## Action item
Whenever an image turns up, omit it and return the remaining data exactly.

Rendered images with source text
⟨

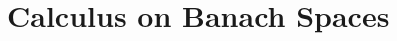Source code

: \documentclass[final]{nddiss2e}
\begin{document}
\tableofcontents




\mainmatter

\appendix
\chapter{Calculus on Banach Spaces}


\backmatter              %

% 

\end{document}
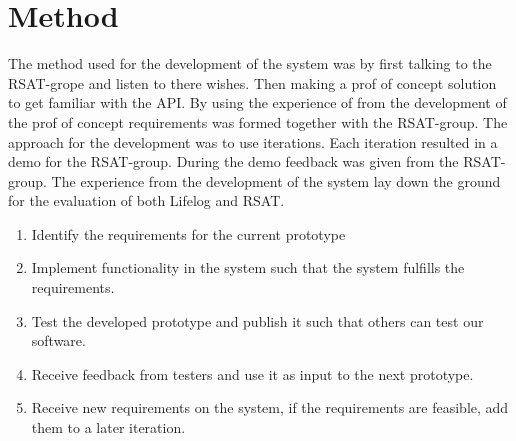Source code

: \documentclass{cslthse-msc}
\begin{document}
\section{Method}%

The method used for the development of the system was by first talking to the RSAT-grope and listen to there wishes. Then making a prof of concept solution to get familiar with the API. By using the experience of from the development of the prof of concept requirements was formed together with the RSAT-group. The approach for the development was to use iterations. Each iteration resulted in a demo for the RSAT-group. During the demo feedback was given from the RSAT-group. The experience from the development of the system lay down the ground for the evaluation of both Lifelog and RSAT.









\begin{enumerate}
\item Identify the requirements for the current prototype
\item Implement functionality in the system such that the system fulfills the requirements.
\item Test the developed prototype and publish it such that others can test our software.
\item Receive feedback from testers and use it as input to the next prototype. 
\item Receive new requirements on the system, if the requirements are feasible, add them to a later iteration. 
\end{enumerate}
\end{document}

⟩

## Task result
Source code

: \documentclass[final]{nddiss2e}
\begin{document}
\tableofcontents




\mainmatter

\appendix
\chapter{Calculus on Banach Spaces}


\backmatter              %

% 

\end{document}
Source code

: \documentclass{cslthse-msc}
\begin{document}
\section{Method}%

The method used for the development of the system was by first talking to the RSAT-grope and listen to there wishes. Then making a prof of concept solution to get familiar with the API. By using the experience of from the development of the prof of concept requirements was formed together with the RSAT-group. The approach for the development was to use iterations. Each iteration resulted in a demo for the RSAT-group. During the demo feedback was given from the RSAT-group. The experience from the development of the system lay down the ground for the evaluation of both Lifelog and RSAT.









\begin{enumerate}
\item Identify the requirements for the current prototype
\item Implement functionality in the system such that the system fulfills the requirements.
\item Test the developed prototype and publish it such that others can test our software.
\item Receive feedback from testers and use it as input to the next prototype. 
\item Receive new requirements on the system, if the requirements are feasible, add them to a later iteration. 
\end{enumerate}
\end{document}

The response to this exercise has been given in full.